Saturday, June 27, 2009

Sen. Barrasso: "Gubment should get out of the way of prosperity and liberty"

Republicans in the West (including Wyoming Sen. John Barrasso) continue to play "That Darn Gubment" game.

This comes from a 6/26/09 story by Courtney Lowery in New West:

Utah Sen. Orrin Hatch says he, his fellow Senator Bob Bennett, Idaho’s Jim Risch and Wyoming’s John Barrasso have created the Western Senate Caucus because: “We have to fight very, very hard to make sure that the West is being treated fairly.”

In an announcement yesterday, the three Senators detailed a plan that Hatch likened to the Sagebrush Rebellion during the Carter years.

Barrasso says in the Salt Lake Tribune: “We believe in Western values, values of rugged individualism, of self-reliance and economic freedom,” said Barrasso. “We oppose the federal intrusion in the everyday lives of the people of our great country. The government should get out of the way of prosperity and liberty.”

The Senators times the formation of the caucus with its introduction of the Clean, Affordable, and Reliable Energy, or CARE, Act, legislation that Hatch described in a press release as, “A comprehensive energy bill… aimed at ensuring that all the energy tools are in place to fuel our economy and fix our nation’s dangerous overdependence on foreign oil.”

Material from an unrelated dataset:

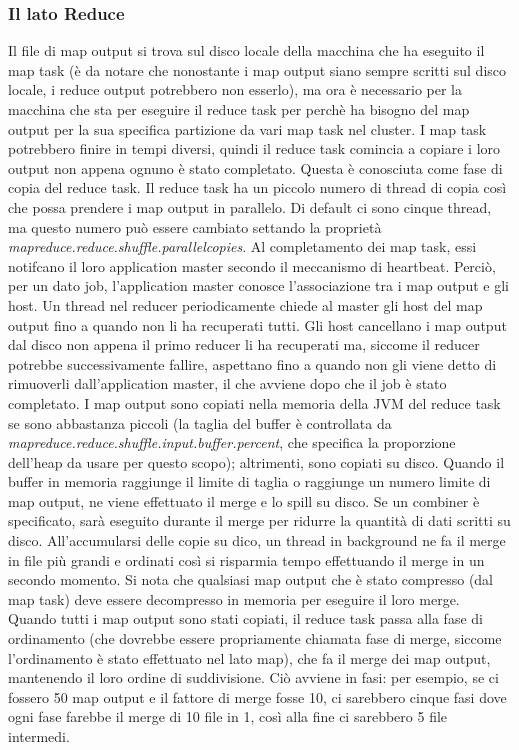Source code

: \subsubsection{Il lato Reduce} 
Il file di map output si trova sul disco locale della macchina che ha eseguito il map task (è da notare che nonostante i map output siano sempre scritti sul disco locale, i reduce output potrebbero non esserlo), ma ora è necessario per la macchina che sta per eseguire il reduce task per perchè ha bisogno del map output per la sua specifica partizione da vari map task nel cluster. I map task potrebbero finire in tempi diversi, quindi il reduce task comincia a copiare i loro output non appena ognuno è stato completato. Questa è conosciuta come fase di copia del reduce task. Il reduce task ha un piccolo numero di thread di copia così che possa prendere i map output in parallelo. Di default ci sono cinque thread, ma questo numero può essere cambiato settando la proprietà \textit{mapreduce.reduce.shuffle.parallelcopies}. Al completamento dei map task, essi notifcano il loro application master secondo il meccanismo di heartbeat. Perciò, per un dato job, l'application master conosce l'associazione tra i map output e gli host. Un thread nel reducer periodicamente chiede al master gli host del map output fino a quando non li ha recuperati tutti. Gli host cancellano i map output dal disco non appena il primo reducer li ha recuperati ma, siccome il reducer potrebbe successivamente fallire, aspettano fino a quando non gli viene detto di rimuoverli dall'application master, il che avviene dopo che il job è stato completato. I map output sono copiati nella memoria della JVM del reduce task se sono abbastanza piccoli (la taglia del buffer è controllata da \textit{mapreduce.reduce.shuffle.input.buffer.percent}, che specifica la proporzione dell'heap da usare per questo scopo); altrimenti, sono copiati su disco. Quando il buffer in memoria raggiunge il limite di taglia o raggiunge un numero limite di map output, ne viene effettuato il merge e lo spill su disco. Se un combiner è specificato, sarà eseguito durante il merge per ridurre la quantità di dati scritti su disco. All'accumularsi delle copie su dico, un thread in background ne fa il merge in file più grandi e ordinati così si risparmia tempo effettuando il merge in un secondo momento. Si nota che qualsiasi map output che è stato compresso (dal map task) deve essere decompresso in memoria per eseguire il loro merge. Quando tutti i map output sono stati copiati, il reduce task passa alla fase di ordinamento (che dovrebbe essere propriamente chiamata fase di merge, siccome l'ordinamento è stato effettuato nel lato map), che fa il merge dei map output, mantenendo il loro ordine di suddivisione. Ciò avviene in fasi: per esempio, se ci fossero 50 map output e il fattore di merge fosse 10, ci sarebbero cinque fasi dove ogni fase farebbe il merge di 10 file in 1, così alla fine ci sarebbero 5 file intermedi.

Hatch also said in the release, “One of the aims of the Senate Western Caucus is to thwart the anti-oil agenda of the Washington elite and their extreme environmentalist allies, while at the same time promoting alternative energy,” and he referenced Interior Secretary Ken Salazar’s decision this week to repeal oil and gas leases in Utah. You can read some of the details of the CARE act on Hatch’s Web site.

These quotes are shot through with right-wing code words: "elite," "federal intrusion," "Western values," "environmentalist." And so on. These guys are so mired in the past that they might as well be dinosaurs stuck in the Permian ooze.

Sagebrush Rebellion? Give me a break. Anyone remember James Watt?